América necesita una nueva revolución científica

Two historias en la ciencia son dignas de aplaudir en este momento: la increíble cantidad de conocimientos que la humanidad está reuniendo sobre COVID-19 y las formas silenciosamente revolucionarias en que estamos acelerando el ritmo de los descubrimientos.

Primero, el conocimiento: La semana pasada, un gran ensayo clínico concluyó que el fármaco antidepresivo barato fluvoxamina reduce drásticamente la probabilidad de que las personas con COVID-19 sean hospitalizadas o mueran.

Los investigadores descubrieron que los pacientes que tomaron el fármaco durante al menos ocho días experimentaron una reducción del 91% en la tasa de mortalidad. La fluvoxamina, que se utiliza desde hace décadas para tratar la depresión y el trastorno obsesivo-compulsivo, también reduce la inflamación, lo que alertó a los científicos sobre su potencial para calmar las tormentas del sistema inmunitario causadas por el COVID-19. «Se trata de datos muy interesantes», dijo Daniel Griffin, jefe de enfermedades infecciosas de la red de proveedores de servicios sanitarios ProHealth New York. El Wall Street Journal. «Esto puede acabar siendo el estándar de atención».

Hasta aquí, maravilloso.
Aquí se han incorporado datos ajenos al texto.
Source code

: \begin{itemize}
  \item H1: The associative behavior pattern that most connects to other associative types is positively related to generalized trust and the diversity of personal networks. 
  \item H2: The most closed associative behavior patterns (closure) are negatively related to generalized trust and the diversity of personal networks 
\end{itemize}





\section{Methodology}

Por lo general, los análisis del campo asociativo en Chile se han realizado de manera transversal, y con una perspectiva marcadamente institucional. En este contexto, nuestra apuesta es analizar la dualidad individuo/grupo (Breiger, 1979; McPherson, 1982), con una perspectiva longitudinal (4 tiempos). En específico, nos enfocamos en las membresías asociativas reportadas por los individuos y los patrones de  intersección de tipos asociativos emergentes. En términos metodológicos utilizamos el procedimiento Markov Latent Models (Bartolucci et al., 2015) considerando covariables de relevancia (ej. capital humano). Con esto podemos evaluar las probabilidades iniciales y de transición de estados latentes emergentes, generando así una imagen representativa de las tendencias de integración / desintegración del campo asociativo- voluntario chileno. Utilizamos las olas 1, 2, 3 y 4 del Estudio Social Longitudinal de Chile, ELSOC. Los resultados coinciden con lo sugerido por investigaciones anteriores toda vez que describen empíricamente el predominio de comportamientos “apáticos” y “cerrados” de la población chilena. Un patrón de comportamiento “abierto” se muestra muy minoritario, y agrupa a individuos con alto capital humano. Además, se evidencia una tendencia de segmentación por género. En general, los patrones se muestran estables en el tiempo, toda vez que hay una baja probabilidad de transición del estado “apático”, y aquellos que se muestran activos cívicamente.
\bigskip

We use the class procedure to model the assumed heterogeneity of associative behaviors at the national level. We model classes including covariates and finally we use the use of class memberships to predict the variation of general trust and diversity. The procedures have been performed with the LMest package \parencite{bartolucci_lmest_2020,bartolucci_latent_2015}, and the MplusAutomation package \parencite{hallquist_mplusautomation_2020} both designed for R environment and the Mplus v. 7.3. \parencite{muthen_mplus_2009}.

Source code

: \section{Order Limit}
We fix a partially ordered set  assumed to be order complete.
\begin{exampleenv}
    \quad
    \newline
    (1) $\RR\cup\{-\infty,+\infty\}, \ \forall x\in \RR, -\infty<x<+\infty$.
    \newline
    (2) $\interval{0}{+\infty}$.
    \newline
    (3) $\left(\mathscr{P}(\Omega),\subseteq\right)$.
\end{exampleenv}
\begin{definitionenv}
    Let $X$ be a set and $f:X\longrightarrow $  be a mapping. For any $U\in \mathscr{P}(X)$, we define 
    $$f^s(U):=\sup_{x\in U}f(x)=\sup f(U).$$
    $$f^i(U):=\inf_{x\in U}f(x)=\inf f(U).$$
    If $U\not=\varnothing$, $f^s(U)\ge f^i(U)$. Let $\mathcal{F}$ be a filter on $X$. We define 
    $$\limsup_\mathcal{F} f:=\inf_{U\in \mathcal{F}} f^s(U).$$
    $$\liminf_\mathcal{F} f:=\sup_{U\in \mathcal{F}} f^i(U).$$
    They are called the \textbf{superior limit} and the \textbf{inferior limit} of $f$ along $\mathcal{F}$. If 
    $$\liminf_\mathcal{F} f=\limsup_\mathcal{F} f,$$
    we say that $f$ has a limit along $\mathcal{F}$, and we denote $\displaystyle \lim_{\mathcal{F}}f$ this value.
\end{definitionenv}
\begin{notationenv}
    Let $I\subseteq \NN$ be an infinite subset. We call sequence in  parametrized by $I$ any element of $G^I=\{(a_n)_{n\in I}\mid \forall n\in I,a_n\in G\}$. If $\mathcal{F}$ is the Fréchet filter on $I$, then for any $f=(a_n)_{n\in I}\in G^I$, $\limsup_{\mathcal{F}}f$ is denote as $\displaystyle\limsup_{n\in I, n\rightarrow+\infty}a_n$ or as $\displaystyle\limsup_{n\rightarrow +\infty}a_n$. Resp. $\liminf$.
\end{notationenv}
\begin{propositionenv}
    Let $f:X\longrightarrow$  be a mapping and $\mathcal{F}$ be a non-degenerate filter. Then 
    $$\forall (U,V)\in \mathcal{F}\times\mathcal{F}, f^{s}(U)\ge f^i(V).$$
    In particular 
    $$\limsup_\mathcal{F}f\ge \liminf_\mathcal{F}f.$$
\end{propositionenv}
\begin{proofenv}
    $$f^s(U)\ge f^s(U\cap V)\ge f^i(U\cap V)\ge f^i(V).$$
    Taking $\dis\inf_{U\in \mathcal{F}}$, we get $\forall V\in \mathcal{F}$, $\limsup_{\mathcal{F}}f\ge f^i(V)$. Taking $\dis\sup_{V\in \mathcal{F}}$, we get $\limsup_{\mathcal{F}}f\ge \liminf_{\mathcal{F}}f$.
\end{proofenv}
Pero lo que hace que este estudio sea aún más notable son seis palabras que suenan aburridas en los agradecimientos del artículo: «El ensayo fue apoyado por FastGrants».

¿Qué es eso?

El año pasado, en los caóticos primeros compases de la pandemia de coronavirus, el economista de la Universidad George Mason , el director general de la empresa de procesamiento de pagos Stripe, cofundaron un nuevo programa para financiar rápidamente la investigación científica sobre el COVID-19. Lo llamaron Fast Grants. Lo llamaron Fast Grants. Reuniendo a un pequeño equipo de científicos en activo para examinar varios miles de ideas, enviaron la primera ronda de dinero en unas 48 horas. En 2020, recaudaron más de 50 millones de dólares y concedieron más de 260 subvenciones que apoyaron la investigación de pruebas basadas en la saliva, el COVID largo y los ensayos clínicos de fármacos reutilizados, incluida la fluvoxamina.

Al igual que muchas ideas nuevas, Fast Grants es una innovación incrustada en una crítica al statu quo.

La mayor parte de la financiación científica en Estados Unidos procede de agencias federales como los Institutos Nacionales de Salud y la Fundación Nacional de la Ciencia. Esta financiación es famosamente lujosa; los NIH y la NSF asignan unos 50.000 millones de dólares al año. También es infamemente laboriosa y lenta. Los científicos dedican hasta un 40% de su tiempo a trabajar en subvenciones de investigación en lugar de hacerlo en la investigación. Y las agencias de financiación tardan a veces siete meses (o más) en revisar una solicitud, responder o pedir una nueva presentación. Todo lo que podamos hacer para acelerar el proceso de solicitud de subvenciones podría aumentar enormemente la productividad de la ciencia.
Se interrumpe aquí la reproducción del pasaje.